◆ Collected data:
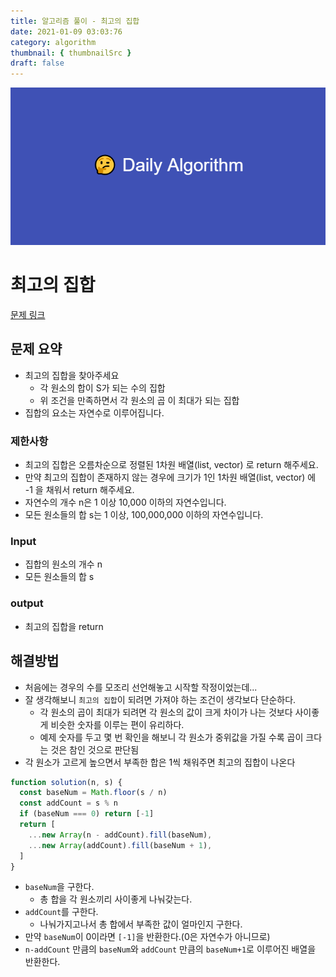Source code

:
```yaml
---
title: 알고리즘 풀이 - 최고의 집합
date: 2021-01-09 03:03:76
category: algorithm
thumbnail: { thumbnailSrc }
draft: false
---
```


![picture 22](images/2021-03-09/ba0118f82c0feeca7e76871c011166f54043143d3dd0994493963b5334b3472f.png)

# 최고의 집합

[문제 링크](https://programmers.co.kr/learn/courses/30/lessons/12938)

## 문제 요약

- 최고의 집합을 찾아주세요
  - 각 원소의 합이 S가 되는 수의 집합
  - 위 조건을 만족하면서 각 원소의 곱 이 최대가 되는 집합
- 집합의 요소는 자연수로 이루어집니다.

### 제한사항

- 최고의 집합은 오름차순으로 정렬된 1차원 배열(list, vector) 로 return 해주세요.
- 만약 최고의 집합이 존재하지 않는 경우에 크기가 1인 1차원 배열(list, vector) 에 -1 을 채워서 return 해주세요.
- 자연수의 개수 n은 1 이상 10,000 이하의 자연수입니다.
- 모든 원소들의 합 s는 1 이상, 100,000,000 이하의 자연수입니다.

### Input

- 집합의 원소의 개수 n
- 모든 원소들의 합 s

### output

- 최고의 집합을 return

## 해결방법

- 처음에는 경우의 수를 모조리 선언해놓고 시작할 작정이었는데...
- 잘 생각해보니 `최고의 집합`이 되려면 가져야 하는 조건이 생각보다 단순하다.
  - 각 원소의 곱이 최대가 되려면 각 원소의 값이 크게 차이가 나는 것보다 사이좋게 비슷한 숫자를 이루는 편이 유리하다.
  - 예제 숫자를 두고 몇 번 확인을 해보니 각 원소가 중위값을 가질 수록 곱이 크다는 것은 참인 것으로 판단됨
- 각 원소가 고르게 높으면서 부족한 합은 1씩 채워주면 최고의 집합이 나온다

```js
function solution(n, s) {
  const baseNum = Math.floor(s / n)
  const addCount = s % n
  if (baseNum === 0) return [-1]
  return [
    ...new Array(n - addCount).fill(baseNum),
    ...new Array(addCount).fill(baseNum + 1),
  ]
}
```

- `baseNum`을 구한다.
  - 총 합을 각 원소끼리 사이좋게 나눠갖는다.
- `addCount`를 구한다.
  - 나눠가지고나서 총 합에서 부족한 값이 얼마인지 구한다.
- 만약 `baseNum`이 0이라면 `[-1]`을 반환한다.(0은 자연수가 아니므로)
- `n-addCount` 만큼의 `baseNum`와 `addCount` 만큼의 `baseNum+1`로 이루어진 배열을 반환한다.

◆ REQUIREMENT: Check each line of the records for the word "list", and show the lines that contain it.

◆ REPLY TO THE TASK:
- 최고의 집합은 오름차순으로 정렬된 1차원 배열(list, vector) 로 return 해주세요.
- 만약 최고의 집합이 존재하지 않는 경우에 크기가 1인 1차원 배열(list, vector) 에 -1 을 채워서 return 해주세요.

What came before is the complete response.